Stored data entries:
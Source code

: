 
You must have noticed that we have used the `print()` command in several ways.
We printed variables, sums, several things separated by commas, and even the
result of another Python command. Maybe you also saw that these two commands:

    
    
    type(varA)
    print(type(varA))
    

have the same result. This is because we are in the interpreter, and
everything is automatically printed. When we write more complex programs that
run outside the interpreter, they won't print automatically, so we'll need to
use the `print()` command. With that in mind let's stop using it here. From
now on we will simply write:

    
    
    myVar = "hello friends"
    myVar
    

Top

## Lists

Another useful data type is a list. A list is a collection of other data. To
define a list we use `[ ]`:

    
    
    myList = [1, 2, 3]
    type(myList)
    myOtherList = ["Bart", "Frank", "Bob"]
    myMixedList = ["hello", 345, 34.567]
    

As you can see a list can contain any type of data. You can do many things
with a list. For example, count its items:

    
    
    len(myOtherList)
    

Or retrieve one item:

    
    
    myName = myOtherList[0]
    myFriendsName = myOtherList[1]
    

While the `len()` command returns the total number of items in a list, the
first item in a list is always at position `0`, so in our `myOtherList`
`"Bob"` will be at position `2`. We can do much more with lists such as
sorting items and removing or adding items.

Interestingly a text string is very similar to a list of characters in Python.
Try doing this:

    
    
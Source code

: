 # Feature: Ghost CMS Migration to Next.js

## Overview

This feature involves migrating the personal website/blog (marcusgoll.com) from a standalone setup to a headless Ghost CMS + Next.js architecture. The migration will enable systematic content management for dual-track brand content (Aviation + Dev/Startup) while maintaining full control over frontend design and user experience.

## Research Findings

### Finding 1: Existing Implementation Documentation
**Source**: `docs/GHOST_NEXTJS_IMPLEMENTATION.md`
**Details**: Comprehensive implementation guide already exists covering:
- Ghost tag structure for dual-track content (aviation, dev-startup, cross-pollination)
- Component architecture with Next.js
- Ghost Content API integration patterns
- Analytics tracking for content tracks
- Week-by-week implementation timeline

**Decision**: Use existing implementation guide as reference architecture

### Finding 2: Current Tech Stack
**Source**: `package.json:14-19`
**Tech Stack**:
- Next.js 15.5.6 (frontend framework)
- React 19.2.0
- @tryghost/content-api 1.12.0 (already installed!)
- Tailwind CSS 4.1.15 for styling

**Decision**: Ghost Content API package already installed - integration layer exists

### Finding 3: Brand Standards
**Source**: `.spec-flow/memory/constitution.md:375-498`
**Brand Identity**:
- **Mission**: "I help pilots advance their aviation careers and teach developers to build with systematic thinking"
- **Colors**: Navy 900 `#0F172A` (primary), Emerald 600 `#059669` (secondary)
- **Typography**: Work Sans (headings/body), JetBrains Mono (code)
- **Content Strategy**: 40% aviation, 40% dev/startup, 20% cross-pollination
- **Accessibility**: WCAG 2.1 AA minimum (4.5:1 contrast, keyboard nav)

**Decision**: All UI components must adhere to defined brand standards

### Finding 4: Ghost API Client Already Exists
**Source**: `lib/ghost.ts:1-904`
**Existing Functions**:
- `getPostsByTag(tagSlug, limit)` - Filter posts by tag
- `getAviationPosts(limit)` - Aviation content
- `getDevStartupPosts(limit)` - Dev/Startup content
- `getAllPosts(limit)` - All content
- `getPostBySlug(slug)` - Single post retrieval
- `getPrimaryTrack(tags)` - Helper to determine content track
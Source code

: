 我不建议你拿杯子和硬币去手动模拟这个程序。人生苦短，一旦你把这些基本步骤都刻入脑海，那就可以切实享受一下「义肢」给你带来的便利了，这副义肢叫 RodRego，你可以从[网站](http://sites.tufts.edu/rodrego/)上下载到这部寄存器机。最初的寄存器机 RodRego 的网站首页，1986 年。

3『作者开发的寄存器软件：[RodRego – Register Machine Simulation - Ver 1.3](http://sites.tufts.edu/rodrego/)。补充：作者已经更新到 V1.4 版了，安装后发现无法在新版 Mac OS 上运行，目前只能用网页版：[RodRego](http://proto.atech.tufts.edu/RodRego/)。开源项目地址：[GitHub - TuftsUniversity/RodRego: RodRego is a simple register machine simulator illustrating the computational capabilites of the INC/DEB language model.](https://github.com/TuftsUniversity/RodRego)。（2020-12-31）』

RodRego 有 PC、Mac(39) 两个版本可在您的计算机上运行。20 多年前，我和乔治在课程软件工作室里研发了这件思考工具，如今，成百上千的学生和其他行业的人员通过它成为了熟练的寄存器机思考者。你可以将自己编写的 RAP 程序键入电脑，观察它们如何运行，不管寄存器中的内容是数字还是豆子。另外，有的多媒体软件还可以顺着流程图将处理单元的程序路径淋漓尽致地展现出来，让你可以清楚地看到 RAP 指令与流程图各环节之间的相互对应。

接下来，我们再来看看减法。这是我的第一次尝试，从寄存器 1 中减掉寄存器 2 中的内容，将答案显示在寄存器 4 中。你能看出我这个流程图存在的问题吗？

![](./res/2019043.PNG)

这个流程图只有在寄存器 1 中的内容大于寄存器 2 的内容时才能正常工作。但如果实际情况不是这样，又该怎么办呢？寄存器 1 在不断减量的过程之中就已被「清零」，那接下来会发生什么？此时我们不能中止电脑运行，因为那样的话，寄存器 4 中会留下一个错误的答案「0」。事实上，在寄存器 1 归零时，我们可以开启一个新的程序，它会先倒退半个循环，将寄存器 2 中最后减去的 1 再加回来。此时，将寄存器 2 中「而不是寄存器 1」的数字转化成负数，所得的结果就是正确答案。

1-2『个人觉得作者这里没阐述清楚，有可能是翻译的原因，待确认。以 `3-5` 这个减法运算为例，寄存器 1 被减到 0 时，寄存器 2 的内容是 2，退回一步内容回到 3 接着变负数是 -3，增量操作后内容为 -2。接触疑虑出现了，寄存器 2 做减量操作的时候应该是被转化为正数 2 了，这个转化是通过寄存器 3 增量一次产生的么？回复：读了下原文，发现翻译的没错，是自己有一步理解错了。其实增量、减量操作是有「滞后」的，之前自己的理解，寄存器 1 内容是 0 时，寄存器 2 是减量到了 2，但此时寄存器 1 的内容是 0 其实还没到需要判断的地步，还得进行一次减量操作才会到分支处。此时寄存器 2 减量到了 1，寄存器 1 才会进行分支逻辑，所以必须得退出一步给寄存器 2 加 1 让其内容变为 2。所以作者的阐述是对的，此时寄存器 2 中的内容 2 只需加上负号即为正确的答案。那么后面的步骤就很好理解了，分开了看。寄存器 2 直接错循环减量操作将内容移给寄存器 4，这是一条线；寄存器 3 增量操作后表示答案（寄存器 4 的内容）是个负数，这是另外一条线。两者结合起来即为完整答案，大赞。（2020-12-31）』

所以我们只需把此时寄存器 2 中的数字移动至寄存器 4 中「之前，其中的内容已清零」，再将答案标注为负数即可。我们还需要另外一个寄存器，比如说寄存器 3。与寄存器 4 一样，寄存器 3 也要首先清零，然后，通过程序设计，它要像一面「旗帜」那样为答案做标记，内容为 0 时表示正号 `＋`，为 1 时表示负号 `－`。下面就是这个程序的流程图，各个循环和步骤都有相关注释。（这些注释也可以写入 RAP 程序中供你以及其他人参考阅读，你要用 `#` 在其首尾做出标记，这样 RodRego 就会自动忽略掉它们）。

Task directions
Transcribe the data above verbatim.

Exercise answer
Source code

: 
You must have noticed that we have used the `print()` command in several ways.
We printed variables, sums, several things separated by commas, and even the
result of another Python command. Maybe you also saw that these two commands:

    
    
    type(varA)
    print(type(varA))
    

have the same result. This is because we are in the interpreter, and
everything is automatically printed. When we write more complex programs that
run outside the interpreter, they won't print automatically, so we'll need to
use the `print()` command. With that in mind let's stop using it here. From
now on we will simply write:

    
    
    myVar = "hello friends"
    myVar
    

Top

## Lists

Another useful data type is a list. A list is a collection of other data. To
define a list we use `[ ]`:

    
    
    myList = [1, 2, 3]
    type(myList)
    myOtherList = ["Bart", "Frank", "Bob"]
    myMixedList = ["hello", 345, 34.567]
    

As you can see a list can contain any type of data. You can do many things
with a list. For example, count its items:

    
    
    len(myOtherList)
    

Or retrieve one item:

    
    
    myName = myOtherList[0]
    myFriendsName = myOtherList[1]
    

While the `len()` command returns the total number of items in a list, the
first item in a list is always at position `0`, so in our `myOtherList`
`"Bob"` will be at position `2`. We can do much more with lists such as
sorting items and removing or adding items.

Interestingly a text string is very similar to a list of characters in Python.
Try doing this:

    
    
Source code

: # Feature: Ghost CMS Migration to Next.js

## Overview

This feature involves migrating the personal website/blog (marcusgoll.com) from a standalone setup to a headless Ghost CMS + Next.js architecture. The migration will enable systematic content management for dual-track brand content (Aviation + Dev/Startup) while maintaining full control over frontend design and user experience.

## Research Findings

### Finding 1: Existing Implementation Documentation
**Source**: `docs/GHOST_NEXTJS_IMPLEMENTATION.md`
**Details**: Comprehensive implementation guide already exists covering:
- Ghost tag structure for dual-track content (aviation, dev-startup, cross-pollination)
- Component architecture with Next.js
- Ghost Content API integration patterns
- Analytics tracking for content tracks
- Week-by-week implementation timeline

**Decision**: Use existing implementation guide as reference architecture

### Finding 2: Current Tech Stack
**Source**: `package.json:14-19`
**Tech Stack**:
- Next.js 15.5.6 (frontend framework)
- React 19.2.0
- @tryghost/content-api 1.12.0 (already installed!)
- Tailwind CSS 4.1.15 for styling

**Decision**: Ghost Content API package already installed - integration layer exists

### Finding 3: Brand Standards
**Source**: `.spec-flow/memory/constitution.md:375-498`
**Brand Identity**:
- **Mission**: "I help pilots advance their aviation careers and teach developers to build with systematic thinking"
- **Colors**: Navy 900 `#0F172A` (primary), Emerald 600 `#059669` (secondary)
- **Typography**: Work Sans (headings/body), JetBrains Mono (code)
- **Content Strategy**: 40% aviation, 40% dev/startup, 20% cross-pollination
- **Accessibility**: WCAG 2.1 AA minimum (4.5:1 contrast, keyboard nav)

**Decision**: All UI components must adhere to defined brand standards

### Finding 4: Ghost API Client Already Exists
**Source**: `lib/ghost.ts:1-904`
**Existing Functions**:
- `getPostsByTag(tagSlug, limit)` - Filter posts by tag
- `getAviationPosts(limit)` - Aviation content
- `getDevStartupPosts(limit)` - Dev/Startup content
- `getAllPosts(limit)` - All content
- `getPostBySlug(slug)` - Single post retrieval
- `getPrimaryTrack(tags)` - Helper to determine content track
Source code

: 我不建议你拿杯子和硬币去手动模拟这个程序。人生苦短，一旦你把这些基本步骤都刻入脑海，那就可以切实享受一下「义肢」给你带来的便利了，这副义肢叫 RodRego，你可以从[网站](http://sites.tufts.edu/rodrego/)上下载到这部寄存器机。最初的寄存器机 RodRego 的网站首页，1986 年。

3『作者开发的寄存器软件：[RodRego – Register Machine Simulation - Ver 1.3](http://sites.tufts.edu/rodrego/)。补充：作者已经更新到 V1.4 版了，安装后发现无法在新版 Mac OS 上运行，目前只能用网页版：[RodRego](http://proto.atech.tufts.edu/RodRego/)。开源项目地址：[GitHub - TuftsUniversity/RodRego: RodRego is a simple register machine simulator illustrating the computational capabilites of the INC/DEB language model.](https://github.com/TuftsUniversity/RodRego)。（2020-12-31）』

RodRego 有 PC、Mac(39) 两个版本可在您的计算机上运行。20 多年前，我和乔治在课程软件工作室里研发了这件思考工具，如今，成百上千的学生和其他行业的人员通过它成为了熟练的寄存器机思考者。你可以将自己编写的 RAP 程序键入电脑，观察它们如何运行，不管寄存器中的内容是数字还是豆子。另外，有的多媒体软件还可以顺着流程图将处理单元的程序路径淋漓尽致地展现出来，让你可以清楚地看到 RAP 指令与流程图各环节之间的相互对应。

接下来，我们再来看看减法。这是我的第一次尝试，从寄存器 1 中减掉寄存器 2 中的内容，将答案显示在寄存器 4 中。你能看出我这个流程图存在的问题吗？

![](./res/2019043.PNG)

这个流程图只有在寄存器 1 中的内容大于寄存器 2 的内容时才能正常工作。但如果实际情况不是这样，又该怎么办呢？寄存器 1 在不断减量的过程之中就已被「清零」，那接下来会发生什么？此时我们不能中止电脑运行，因为那样的话，寄存器 4 中会留下一个错误的答案「0」。事实上，在寄存器 1 归零时，我们可以开启一个新的程序，它会先倒退半个循环，将寄存器 2 中最后减去的 1 再加回来。此时，将寄存器 2 中「而不是寄存器 1」的数字转化成负数，所得的结果就是正确答案。

1-2『个人觉得作者这里没阐述清楚，有可能是翻译的原因，待确认。以 `3-5` 这个减法运算为例，寄存器 1 被减到 0 时，寄存器 2 的内容是 2，退回一步内容回到 3 接着变负数是 -3，增量操作后内容为 -2。接触疑虑出现了，寄存器 2 做减量操作的时候应该是被转化为正数 2 了，这个转化是通过寄存器 3 增量一次产生的么？回复：读了下原文，发现翻译的没错，是自己有一步理解错了。其实增量、减量操作是有「滞后」的，之前自己的理解，寄存器 1 内容是 0 时，寄存器 2 是减量到了 2，但此时寄存器 1 的内容是 0 其实还没到需要判断的地步，还得进行一次减量操作才会到分支处。此时寄存器 2 减量到了 1，寄存器 1 才会进行分支逻辑，所以必须得退出一步给寄存器 2 加 1 让其内容变为 2。所以作者的阐述是对的，此时寄存器 2 中的内容 2 只需加上负号即为正确的答案。那么后面的步骤就很好理解了，分开了看。寄存器 2 直接错循环减量操作将内容移给寄存器 4，这是一条线；寄存器 3 增量操作后表示答案（寄存器 4 的内容）是个负数，这是另外一条线。两者结合起来即为完整答案，大赞。（2020-12-31）』

所以我们只需把此时寄存器 2 中的数字移动至寄存器 4 中「之前，其中的内容已清零」，再将答案标注为负数即可。我们还需要另外一个寄存器，比如说寄存器 3。与寄存器 4 一样，寄存器 3 也要首先清零，然后，通过程序设计，它要像一面「旗帜」那样为答案做标记，内容为 0 时表示正号 `＋`，为 1 时表示负号 `－`。下面就是这个程序的流程图，各个循环和步骤都有相关注释。（这些注释也可以写入 RAP 程序中供你以及其他人参考阅读，你要用 `#` 在其首尾做出标记，这样 RodRego 就会自动忽略掉它们）。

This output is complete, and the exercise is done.